Accumulating evidence points to a causal relationship between expression of breast tumor kinase (Brk)2 (also known as protein tyrosine kinase 6) and high-grade breast tumors (14). Although the function of Brk is not limited to the mammary gland, aberrant expression has been linked to breast cancer. Brk expression in breast carcinoma also correlates with overexpression of the human epidermal growth factor receptor (HER/EGFR/ErbB) family (58). The co-expression of ErbB and Brk has led to studies demonstrating physical association of Brk with ErbB, inhibition of ErbB internalization by Brk, Brk enhancement of the mitogenic and tumorigenic responses of ErbB with prolonged activation of MAPK pathways, and promotion of ErbB stimulated cell migration by Ras and Rac1 activation (3, 812).

Brk belongs to a family of tyrosine kinases distantly related to the Src family (2). Brk possesses both Src homology 2 (SH2) and SH3 domains that modulate its activity and play a role in substrate recognition (13, 14). However, it differs from the Src family in that it lacks myristoylation or palmitoylation signals and it is found in both cytoplasmic and nuclear compartments. In addition, the activity of Brk is correlated with its level of protein expression and is not dependent on an inducing ligand. To date more than ten substrates have been identified for Brk and these include two members of the signal transducer and activator of transcription (STAT) family, STAT3 and STAT5b (15, 16). The relevance of these substrates resides in the fact that constitutive activation of STAT3 and STAT5 by tyrosine phosphorylation has been causally linked to cancer development (17, 18). In addition, down-regulation of Brk in breast tumor cells leads to reduced tyrosine phosphorylation of STAT3 (19).

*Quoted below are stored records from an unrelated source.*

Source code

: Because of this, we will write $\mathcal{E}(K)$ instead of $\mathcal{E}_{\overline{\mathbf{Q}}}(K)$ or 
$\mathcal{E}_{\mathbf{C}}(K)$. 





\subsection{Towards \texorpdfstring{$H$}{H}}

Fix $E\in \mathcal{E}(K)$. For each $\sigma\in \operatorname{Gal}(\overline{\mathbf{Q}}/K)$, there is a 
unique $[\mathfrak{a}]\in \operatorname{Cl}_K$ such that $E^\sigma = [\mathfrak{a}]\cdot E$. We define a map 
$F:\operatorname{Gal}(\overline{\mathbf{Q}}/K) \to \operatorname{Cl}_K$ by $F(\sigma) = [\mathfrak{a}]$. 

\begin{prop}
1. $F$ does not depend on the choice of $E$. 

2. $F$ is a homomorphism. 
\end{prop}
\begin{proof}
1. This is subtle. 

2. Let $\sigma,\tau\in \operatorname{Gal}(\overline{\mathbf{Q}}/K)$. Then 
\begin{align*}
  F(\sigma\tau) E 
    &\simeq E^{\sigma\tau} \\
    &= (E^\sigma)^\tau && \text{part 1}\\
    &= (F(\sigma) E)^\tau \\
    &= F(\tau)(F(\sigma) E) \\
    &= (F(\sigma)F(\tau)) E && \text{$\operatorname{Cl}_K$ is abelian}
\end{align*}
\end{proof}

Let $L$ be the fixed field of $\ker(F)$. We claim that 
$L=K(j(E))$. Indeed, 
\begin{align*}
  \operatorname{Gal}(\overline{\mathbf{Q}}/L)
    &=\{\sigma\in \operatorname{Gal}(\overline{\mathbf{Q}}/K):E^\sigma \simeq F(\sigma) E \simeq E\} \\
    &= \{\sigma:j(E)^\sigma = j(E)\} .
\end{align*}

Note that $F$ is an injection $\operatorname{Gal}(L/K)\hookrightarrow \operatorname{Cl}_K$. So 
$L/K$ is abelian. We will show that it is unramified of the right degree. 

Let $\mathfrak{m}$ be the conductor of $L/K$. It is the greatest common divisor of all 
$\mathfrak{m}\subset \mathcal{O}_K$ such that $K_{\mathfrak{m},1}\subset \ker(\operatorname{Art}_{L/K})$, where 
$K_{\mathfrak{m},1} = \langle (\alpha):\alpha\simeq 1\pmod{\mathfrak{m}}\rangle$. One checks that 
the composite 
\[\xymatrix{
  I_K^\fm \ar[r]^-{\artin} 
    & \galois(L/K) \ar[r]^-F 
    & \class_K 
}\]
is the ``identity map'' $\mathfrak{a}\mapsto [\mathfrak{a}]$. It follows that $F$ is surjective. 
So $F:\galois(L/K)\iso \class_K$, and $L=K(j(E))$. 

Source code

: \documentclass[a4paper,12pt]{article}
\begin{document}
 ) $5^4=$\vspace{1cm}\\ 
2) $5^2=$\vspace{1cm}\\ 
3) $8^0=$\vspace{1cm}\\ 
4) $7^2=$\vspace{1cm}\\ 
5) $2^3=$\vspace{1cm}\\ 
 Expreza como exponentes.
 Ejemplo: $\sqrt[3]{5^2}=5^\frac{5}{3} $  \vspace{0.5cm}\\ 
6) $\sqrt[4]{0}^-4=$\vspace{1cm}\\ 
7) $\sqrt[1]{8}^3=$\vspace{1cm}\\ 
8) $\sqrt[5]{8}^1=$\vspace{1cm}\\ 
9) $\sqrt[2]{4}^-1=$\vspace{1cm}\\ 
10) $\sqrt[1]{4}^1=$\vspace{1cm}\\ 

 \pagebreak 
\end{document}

Cytokine activation of STAT3 is critical for a wide range of physiological responses (20). However, persistent cytokine signaling elicits deleterious effects, and for this reason negative regulation is critical to maintain an appropriate biological balance. STAT3 was first identified as a DNA-binding factor activated in response to interleukin-6 (IL-6) (2123). Following IL-6 stimulation, Janus kinases (JAKs) that are associated with the receptor can tyrosine-phosphorylate both the receptor and recruited STAT3 (24). Phosphorylation of STAT3 promotes dimerization via reciprocal phosphotyrosine and SH2 domain interactions, and the dimers are able to bind specific DNA sequences. One of the genes induced in response to STAT3 activation is the suppressor of cytokine signaling 3 (SOCS3) (25). SOCS3 is a member of a family of SOCS proteins that negatively regulate cytokine signal transduction (26). SOCS3 binds to phosphotyrosine residues on cytokine receptors, and inhibits receptor-associated JAK activity (27). In addition, SOCS3 appears to target phosphorylated JAK signaling complexes for ubiquitin mediated proteosomal degradation (28). The down-modulation of JAK activity by SOCS3 serves a critical role in cytokine signaling homeostasis.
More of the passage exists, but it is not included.